MNA:
A lifeline for Massachusetts nurses
When Beth Wilson began research for
a master's thesis her primary objective was to discern if "in
the wake of health care and hospital restructuring, the MNA was
a lifeline for Massachusetts nurses."
Through surveys, interviews and focus groups Wilson, currently
a Program Coordinator/Economic Analyst in the Nutrition Division
of the Massachusetts Department of Public Health ultimately came
to the conclusion in her thesis titled "A Lifeline? Is the
Massachusetts Nurses Association Able to Shield Massachusetts
RNs from Healthcare Industry Restructuring?" that indeed
membership in the MNA serves as strong support, but more non-union
nurses and in particular, nursing students, must be educated about
the advantages of organizing.
Wilson, who presented her thesis at UMass-Lowell in April of 2004,
points to a hospital and health care system "in flux"
resulting from the past 30-year period when efforts were made
to control costs through deregulatory measures. Cost-cutting changes
translated into restructuring methods borrowed from industry—shakeups
that effected hospital mergers, consolidations, integrations and
downsizing and generated increasingly unsafe and overworked conditions
for nurses. And so the domino effect began. Nurses left the hospital
setting, creating a shortage and further straining remaining RNs.
As a result, more nurses were mobilized to unionize, primarily
through MNA. In 1994, at the behest of its members, MNA initiated
its Safe Care Campaign, a drive that propelled its status to one
of national leader on the issue of nurses staffing and patient
care and brought the issue of nurses unionizing into the forefront.
Now, years and many bargaining units later, MNA has continued
to strengthen its membership. But even as more nurses have become
aware of the advantages of belonging to a union, the bottom line
question to Wilson's thesis generated a contradiction in response.
Through analysis of working conditions, facility reorganization,
patient care and job satisfaction of unionized and non-unionized
RNs, Wilson attempted to determine whether unionized RNs maintained
more positive conditions. As it turned out, her survey said one
thing and one-on-one interviews with nurses said another.
The survey (65 delivered over a four-week
period with 49 returned, 30 completed by union nurses and 19 by
non-union nurses) indicated that non-union nurses had "more
positive working conditions, patient care, and job satisfaction,
with less facility reorganization than union nurses." But,
according to Wilson, the broad format of the survey allowed nurses
to answer "without much reflection on past experiences."
Those nurses interviewed, however, had a better opportunity to
reflect on their experiences, both good and bad. Interviews allowed
Wilson to "go beneath the surface and discover that the seemingly
better conditions of non-union nurses were a misconception."
What Wilson discovered was that without a basic understanding
of the political, economic, historical and ideological structure
framing the hospital and healthcare systems, non-union nurses
did not have a clear understanding as to why they were facing
higher patient loads and increased work assignments. They chalked
the decline of their working conditions up to patient-related
factors, such as poor diet, lack of exercise, an aging population
and low access to insurance. What these non-union nurses were
not familiar with was the growth of managed care, changes in insurer
reimbursements and the ramifications of years worth of cost containment
measures.
The union nurses interviewed, however, were well educated on the
political economy of health care. They were aware of the big business
hospitals had become and were not fearful of telling the public
and the Legislature the affects that undermining conditions had
on them and ultimately their patients.
So, according to Wilson, therein
lay the contradiction between her survey and personal interviews.
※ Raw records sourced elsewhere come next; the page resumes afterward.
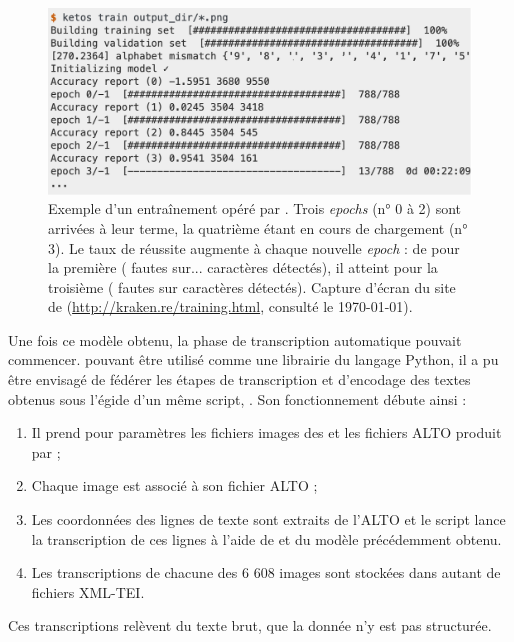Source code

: \begin{figure}
    \centering
    \includegraphics[width=15cm]{img/kraken_training.png}
    \caption{Exemple d'un entraînement opéré par \kraken. Trois \textit{epochs} (n° 0 à 2) sont arrivées à leur terme, la quatrième étant en cours de chargement (n° 3). Le taux de réussite augmente à chaque nouvelle \textit{epoch} : de  pour la première ( fautes sur...  caractères détectés), il atteint  pour la troisième ( fautes sur  caractères détectés). Capture d'écran du site de \kraken{} (\url{http://kraken.re/training.html}, consulté le \today).}
    \label{fig:kraken_training}
\end{figure}

Une fois ce modèle obtenu, la phase de transcription automatique pouvait commencer. \kraken{} pouvant être utilisé comme une librairie du langage Python, il a pu être envisagé de fédérer les étapes de transcription et d'encodage des textes obtenus sous l'égide d'un même script, \lse. Son fonctionnement débute ainsi :

\begin{enumerate}
    \item Il prend pour paramètres les fichiers images des \odm{} et les fichiers ALTO produit par \transkribus ;
    \item Chaque image est associé à son fichier ALTO ;
    \item Les coordonnées des lignes de texte sont extraits de l'ALTO et le script lance la transcription de ces lignes à l'aide de \kraken{} et du modèle précédemment obtenu.
    \item Les transcriptions de chacune des 6 608 images sont stockées dans autant de fichiers XML-TEI.
\end{enumerate}

Ces transcriptions relèvent du texte brut, \cad{} que la donnée n'y est pas structurée.

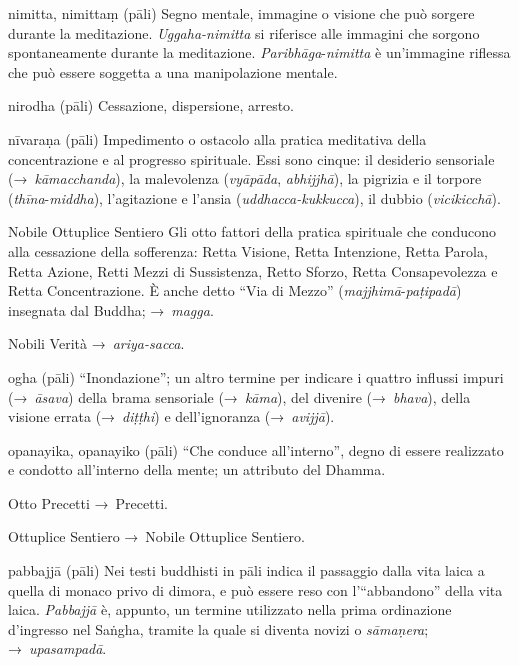 \begin{glossarydescription}
\item[nimitta, nimittaṃ] (pāli) Segno mentale, immagine o visione che può
  sorgere durante la meditazione. \emph{Uggaha-nimitta} si riferisce alle
  immagini che sorgono spontaneamente durante la meditazione.
  \emph{Paribhāga}-\emph{nimitta} è un'immagine riflessa che può essere soggetta
  a una manipolazione mentale.

\item[nirodha] (pāli) Cessazione, dispersione, arresto.

\item[nīvaraṇa] (pāli) Impedimento o ostacolo alla pratica meditativa della
  concentrazione e al progresso spirituale. Essi sono cinque: il desiderio
  sensoriale (→~\emph{kāmacchanda}), la malevolenza (\emph{vyāpāda},
  \emph{abhijjhā}), la pigrizia e il torpore (\emph{thīna}-\emph{middha}),
  l'agitazione e l'ansia (\emph{uddhacca-kukkucca}), il dubbio
  (\emph{vicikicchā}).

\item[Nobile Ottuplice Sentiero] \label{glossary-ottuplice} Gli otto fattori della pratica spirituale che
  conducono alla cessazione della sofferenza: Retta Visione, Retta Intenzione,
  Retta Parola, Retta Azione, Retti Mezzi di Sussistenza, Retto Sforzo, Retta
  Consapevolezza e Retta Concentrazione. È anche detto ``Via di Mezzo''
  (\emph{majjhimā}-\emph{paṭipadā}) insegnata dal Buddha; →~\emph{magga}.

\item[Nobili Verità] →~\emph{ariya-sacca}.


\item[ogha] (pāli) ``Inondazione''; un altro termine per indicare i quattro
  influssi impuri (→~\emph{āsava}) della brama sensoriale (→~\emph{kāma}), del
  divenire (→~\emph{bhava}), della visione errata (→~\emph{diṭṭhi}) e
  dell'ignoranza (→~\emph{avijjā}).

\item[opanayika, opanayiko] (pāli) ``Che conduce all'interno'', degno di essere
  realizzato e condotto all'interno della mente; un attributo del Dhamma.

\item[Otto Precetti] →~Precetti.

\item[Ottuplice Sentiero] →~Nobile Ottuplice Sentiero.


\item[pabbajjā] (pāli) Nei testi buddhisti in pāli indica il passaggio dalla
  vita laica a quella di monaco privo di dimora, e può essere reso con
  l'``abbandono'' della vita laica. \emph{Pabbajjā} è, appunto, un termine
  utilizzato nella prima ordinazione d'ingresso nel Saṅgha, tramite la quale si
  diventa novizi o \emph{sāmaṇera}; →~\emph{upasampadā}.


\end{glossarydescription}
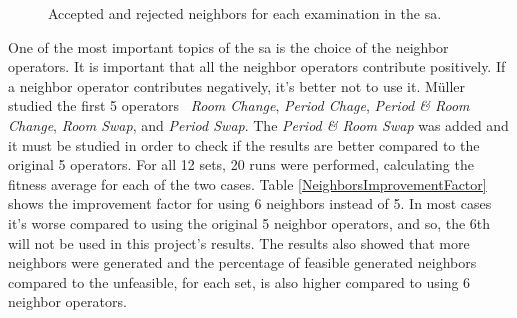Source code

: \begin{figure}[t!]
\centering

\caption{Accepted and rejected neighbors for each examination in the \gls{sa}.} 
\label{fig:AvsRNeighbors}

\end{figure}One of the most important topics of the \gls{sa} is the choice of the neighbor operators. It is important that all the neighbor operators contribute positively. If a neighbor operator contributes negatively, it's better not to use it. M\"{u}ller studied the first 5 operators~\cite{Mueller2009} \textit{Room Change}, \textit{Period Chage}, \textit{Period \& Room Change}, \textit{Room Swap}, and \textit{Period Swap}. The \textit{Period \& Room Swap} was added and it must be studied in order to check if the results are better compared to the original 5 operators. For all 12 sets, 20 runs were performed, calculating the fitness average for each of the two cases. Table \ref{NeighborsImprovementFactor} shows the improvement factor for using 6 neighbors instead of 5. In most cases it's worse compared to using the original 5 neighbor operators, and so, the 6th will not be used in this project's results. The results also showed that more neighbors were generated and the percentage of feasible generated neighbors compared to the unfeasible, for each set, is also higher compared to using 6 neighbor operators.

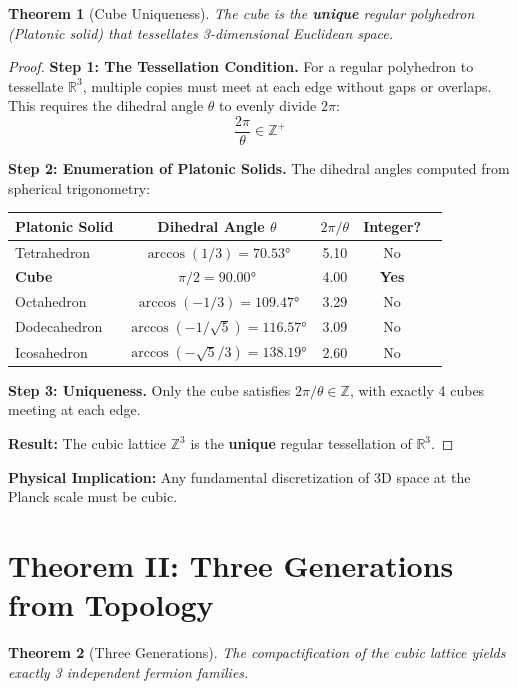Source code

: \documentclass[11pt,a4paper]{article}
\theoremstyle{plain}
\newtheorem{theorem}{Theorem}[section]
\theoremstyle{definition}
\theoremstyle{remark}
\begin{document}
\begin{theorem}[Cube Uniqueness]
The cube is the \textbf{unique} regular polyhedron (Platonic solid) that tessellates 3-dimensional Euclidean space.
\end{theorem}

\begin{proof}
\textbf{Step 1: The Tessellation Condition.} For a regular polyhedron to tessellate $\mathbb{R}^3$, multiple copies must meet at each edge without gaps or overlaps. This requires the dihedral angle $\theta$ to evenly divide $2\pi$:
\[
\frac{2\pi}{\theta} \in \mathbb{Z}^+
\]

\textbf{Step 2: Enumeration of Platonic Solids.} The dihedral angles computed from spherical trigonometry:

\begin{center}
\begin{tabular}{lcccc}
\toprule
\textbf{Platonic Solid} & \textbf{Dihedral Angle} $\theta$ & $2\pi/\theta$ & \textbf{Integer?} \\
\midrule
Tetrahedron & $\arccos(1/3) = 70.53°$ & 5.10 & No \\
\textbf{Cube} & $\pi/2 = 90.00°$ & 4.00 & \textbf{Yes} \\
Octahedron & $\arccos(-1/3) = 109.47°$ & 3.29 & No \\
Dodecahedron & $\arccos(-1/\sqrt{5}) = 116.57°$ & 3.09 & No \\
Icosahedron & $\arccos(-\sqrt{5}/3) = 138.19°$ & 2.60 & No \\
\bottomrule
\end{tabular}
\end{center}

\textbf{Step 3: Uniqueness.} Only the cube satisfies $2\pi/\theta \in \mathbb{Z}$, with exactly 4 cubes meeting at each edge.

\textbf{Result:} The cubic lattice $\mathbb{Z}^3$ is the \textbf{unique} regular tessellation of $\mathbb{R}^3$.
\end{proof}

\textbf{Physical Implication:} Any fundamental discretization of 3D space at the Planck scale must be cubic.

\section{Theorem II: Three Generations from Topology}

\begin{theorem}[Three Generations]
The compactification of the cubic lattice yields exactly 3 independent fermion families.
\end{theorem}
\end{document}
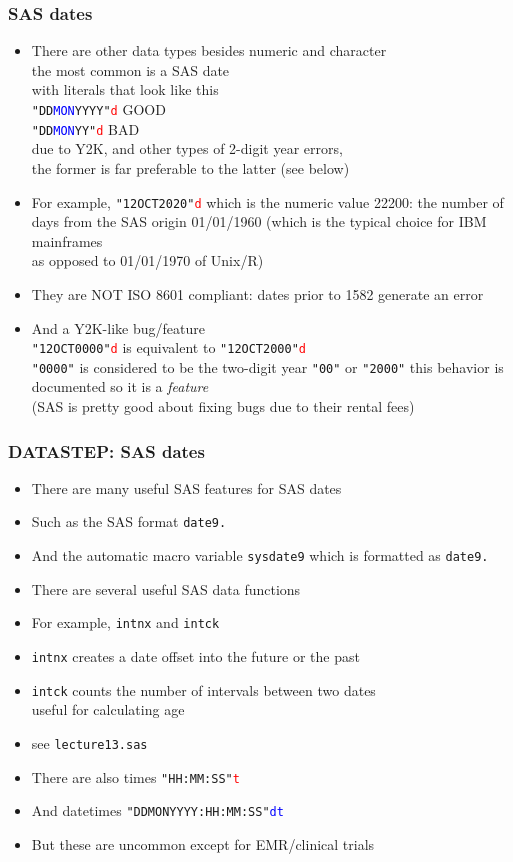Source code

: \documentclass[11pt,pdftex,dvipsnames,usenames,helvetica]{beamer}
\begin{document}
\begin{frame}[fragile]
\frametitle{SAS dates}
\begin{itemize}
\item There are other data types besides numeric and character\\ 
the most common is a SAS date\\
with literals that look like this\\
{\tt "DD\textcolor{blue}{MON}YYYY"\textcolor{red}{d}} GOOD\\
 {\tt "DD\textcolor{blue}{MON}YY"\textcolor{red}{d}} BAD\\
due to Y2K, and other types of 2-digit year errors,\\
 the former is far preferable to the latter (see below)
\item For example, {\tt "12OCT2020"\textcolor{red}{d}}
which is the numeric value 22200: the number of days
from the SAS origin 01/01/1960 
(which is the typical choice for IBM mainframes\\
as opposed to 01/01/1970 of Unix/R)
\item They are NOT ISO 8601 compliant: dates prior to 1582 generate an error
\item And a Y2K-like bug/feature\\
{\tt "12OCT0000"\textcolor{red}{d}}
  is equivalent to {\tt "12OCT2000"\textcolor{red}{d}}\\
  {\tt "0000"} is considered to be the two-digit year {\tt "00"} or
  {\tt "2000"}
  this behavior is documented so it is a {\it feature}\\
  (SAS is pretty good about fixing bugs due to their rental fees)\\
\end{itemize}
\end{frame}

\begin{frame}[fragile]
\frametitle{DATASTEP: SAS dates}
\begin{itemize}
\item There are many useful SAS features for SAS dates
\item Such as the SAS format {\tt date9.}
\item And the automatic macro variable {\tt sysdate9}
which is formatted as {\tt date9.}
\item There are several useful SAS data functions
\item For example, {\tt intnx} and {\tt intck} 
\item {\tt intnx} creates a date offset into the future or the past
\item {\tt intck} counts the number of intervals between two dates\\
useful for calculating age
\item see {\tt lecture13.sas}
\item There are also times {\tt "HH:MM:SS"\textcolor{red}{t}}
\item And datetimes 
{\tt "DD{MON}YYYY:HH:MM:SS"\textcolor{blue}{dt}}
\item But these are uncommon except for EMR/clinical trials
\end{itemize}
\end{frame}
\end{document}
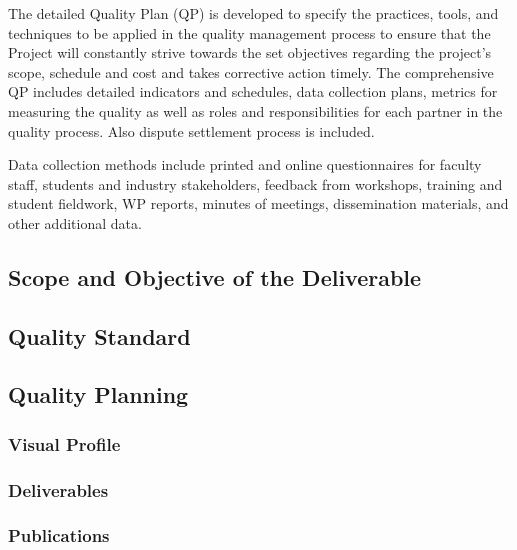 \documentclass[
  11pt,
]{article}
\begin{document}
The detailed Quality Plan (QP) is developed to specify the practices,
tools, and techniques to be applied in the quality management process to
ensure that the Project will constantly strive towards the set
objectives regarding the project's scope, schedule and cost and takes
corrective action timely. The comprehensive QP includes detailed
indicators and schedules, data collection plans, metrics for measuring
the quality as well as roles and responsibilities for each partner in
the quality process. Also dispute settlement process is included.

Data collection methods include printed and online questionnaires for
faculty staff, students and industry stakeholders, feedback from
workshops, training and student fieldwork, WP reports, minutes of
meetings, dissemination materials, and other additional data.

\hypertarget{scope-and-objective-of-the-deliverable}{%
\subsection{Scope and Objective of the
Deliverable}\label{scope-and-objective-of-the-deliverable}}

\hypertarget{quality-standard}{%
\subsection{Quality Standard}\label{quality-standard}}

\hypertarget{quality-planning-1}{%
\subsection{Quality Planning}\label{quality-planning-1}}

\hypertarget{visual-profile}{%
\subsubsection{Visual Profile}\label{visual-profile}}

\hypertarget{deliverables}{%
\subsubsection{Deliverables}\label{deliverables}}

\hypertarget{publications}{%
\subsubsection{Publications}\label{publications}}
\end{document}
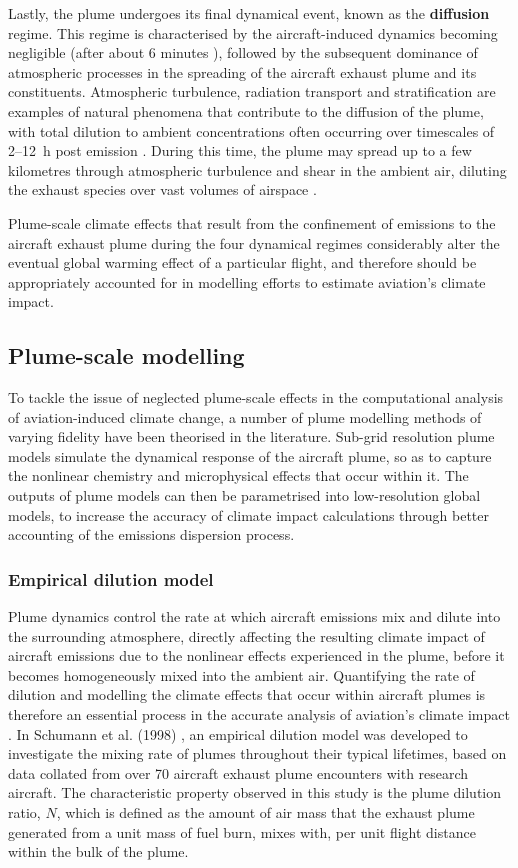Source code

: Lastly, the plume undergoes its final dynamical event, known as the \textbf{diffusion} regime. This regime is characterised by the aircraft-induced dynamics becoming negligible (after about 6 minutes \cite{Unterstrasser2014}), followed by the subsequent dominance of atmospheric processes in the spreading of the aircraft exhaust plume and its constituents. Atmospheric turbulence, radiation transport and stratification are examples of natural phenomena that contribute to the diffusion of the plume, with total dilution to ambient concentrations often occurring over timescales of 2--12~h post emission \cite{EPA1992}. During this time, the plume may spread up to a few kilometres through atmospheric turbulence and shear in the ambient air, diluting the exhaust species over vast volumes of airspace \cite{Schumann1995}.

Plume-scale climate effects that result from the confinement of emissions to the aircraft exhaust plume during the four dynamical regimes considerably alter the eventual global warming effect of a particular flight, and therefore should be appropriately accounted for in modelling efforts to estimate aviation's climate impact.

\subsection{Plume-scale modelling}
To tackle the issue of neglected plume-scale effects in the computational analysis of aviation-induced climate change, a number of plume modelling methods of varying fidelity have been theorised in the literature. Sub-grid resolution plume models simulate the dynamical response of the aircraft plume, so as to capture the nonlinear chemistry and microphysical effects that occur within it. The outputs of plume models can then be parametrised into low-resolution global models, to increase the accuracy of climate impact calculations through better accounting of the emissions dispersion process. 

\subsubsection{Empirical dilution model}
Plume dynamics control the rate at which aircraft emissions mix and dilute into the surrounding atmosphere, directly affecting the resulting climate impact of aircraft emissions due to the nonlinear effects experienced in the plume, before it becomes homogeneously mixed into the ambient air. Quantifying the rate of dilution and modelling the climate effects that occur within aircraft plumes is therefore an essential process in the accurate analysis of aviation's climate impact \cite{Schumann1995}. In Schumann et al. (1998) \cite{Schumann1998}, an empirical dilution model was developed to investigate the mixing rate of plumes throughout their typical lifetimes, based on data collated from over 70 aircraft exhaust plume encounters with research aircraft. The characteristic property observed in this study is the plume dilution ratio, $N$, which is defined as the amount of air mass that the exhaust plume generated from a unit mass of fuel burn, mixes with, per unit flight distance within the bulk of the plume. 

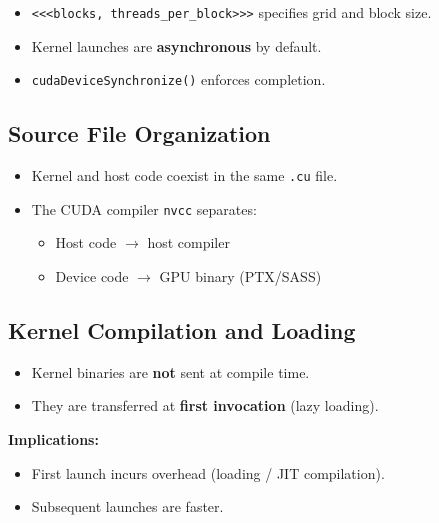 \begin{ppnote}
\begin{itemize}
    \item \verb|<<<blocks, threads_per_block>>>| specifies grid and block size.
    \item Kernel launches are \textbf{asynchronous} by default.
    \item \verb|cudaDeviceSynchronize()| enforces completion.
\end{itemize}
\end{ppnote}

\subsection{Source File Organization}

\begin{ppnote}
\begin{itemize}
    \item Kernel and host code coexist in the same \verb|.cu| file.
    \item The CUDA compiler \texttt{nvcc} separates:
    \begin{itemize}
        \item Host code $\rightarrow$ host compiler
        \item Device code $\rightarrow$ GPU binary (PTX/SASS)
    \end{itemize}
\end{itemize}
\end{ppnote}

\subsection{Kernel Compilation and Loading}

\begin{ppnote}
\begin{itemize}
    \item Kernel binaries are \textbf{not} sent at compile time.
    \item They are transferred at \textbf{first invocation} (lazy loading).
\end{itemize}
\end{ppnote}

\begin{ppnote}
\textbf{Implications:}
\begin{itemize}
    \item First launch incurs overhead (loading / JIT compilation).
    \item Subsequent launches are faster.
\end{itemize}
\end{ppnote}

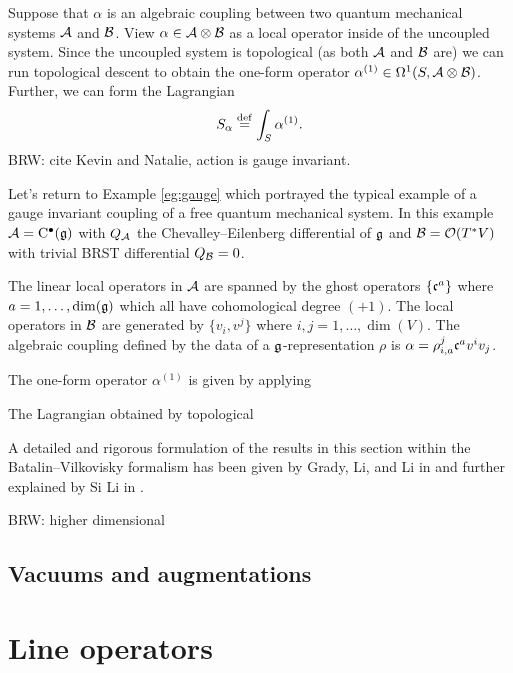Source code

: \documentclass[11pt]{amsart}
\def\brian#1{{\textcolor{blue!65!red}{BRW: {#1}}}}
\begin{document}
Suppose that $\alpha$ is an algebraic coupling between two quantum mechanical systems $\mathcal A$ and $\mathcal B$. 
View $\alpha \in \mathcal A \otimes \mathcal B$ as a local operator inside of the uncoupled system. 
Since the uncoupled system is topological (as both $\mathcal A$ and $\mathcal B$ are) we can run topological descent to obtain the one-form operator $\alpha^{(1)} \in \Omega^1 (S , \mathcal A \otimes \mathcal B)$.
Further, we can form the Lagrangian 
\[
S_\alpha \overset{\rm def}{=} \int_S \alpha^{(1)} .\]
\brian{cite Kevin and Natalie, action is gauge invariant.}

\begin{eg}
\label{eg:gaugelocal}
Let's return to Example \ref{eg:gauge} which portrayed the typical example of a gauge invariant coupling of a free quantum mechanical system. 
In this example $\mathcal A = {\rm C}^\bullet(\mathfrak g)$ with $Q_{\mathcal A}$ the Chevalley--Eilenberg differential of $\mathfrak g$ and $\mathcal B = \mathcal O(T^* V)$ with trivial BRST differential $Q_{\mathcal B} = 0$. 

The linear local operators in $\mathcal A$ are spanned by the ghost operators $\{\mathfrak c^a\}$ where $a = 1,\ldots, \dim(\mathfrak g)$ which all have cohomological degree $(+1)$. 
The local operators in $\mathcal B$ are generated by $\{v_i, v^j\}$ where $i,j=1,\ldots, \dim(V)$. 
The algebraic coupling defined by the data of a $\mathfrak g$-representation $\rho$ is $\alpha = \rho_{i,a}^j \mathfrak c^a v^i v_j$. 

The one-form operator $\alpha^{(1)}$ is given by applying 

The Lagrangian obtained by topological 
\end{eg}

A detailed and rigorous formulation of the results in this section within the Batalin--Vilkovisky formalism has been given by Grady, Li, and Li in \cite{GLL} and further explained by Si Li in \cite{LiVertex}.

\brian{higher dimensional}

\subsection{Vacuums and augmentations}


\section{Line operators}
\label{sec:lines}

\end{document}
While the survey indicated non-union nurses saw diminished conditions
as their fault, union nurses were aware of what was really going
on. While four out of five non-union nurses interviewed did not
see the benefit of joining the MNA, these same nurses were also
not aware of pro-nurse legislation MNA has passed or is in the
process of making law. A false consciousness prevailed, according
to Wilson's thesis, bringing her to the conclusion that "new
ways" are needed to disseminate information about joining
the union and the positive actions such a measure will engender.
But, according to Wilson, the MNA "can not do it all."
She concludes that nursing education must be expanded. Currently
students are taught how to care for patients, but when it comes
to providing critical information about the political economy
of health care, instruction stops short.
In addition to "giving non-union
nurses the tools to be self-aware," Wilson points to the
need for national health care reform and calls for the adoption
of universal health care.
"Hospitals should focus on patient care standards, not reimbursements
and market share," she writes. "The insurer oligarchy
must be dissembled, and the free-market mentality so pervasive
in today's society must be removed from health care."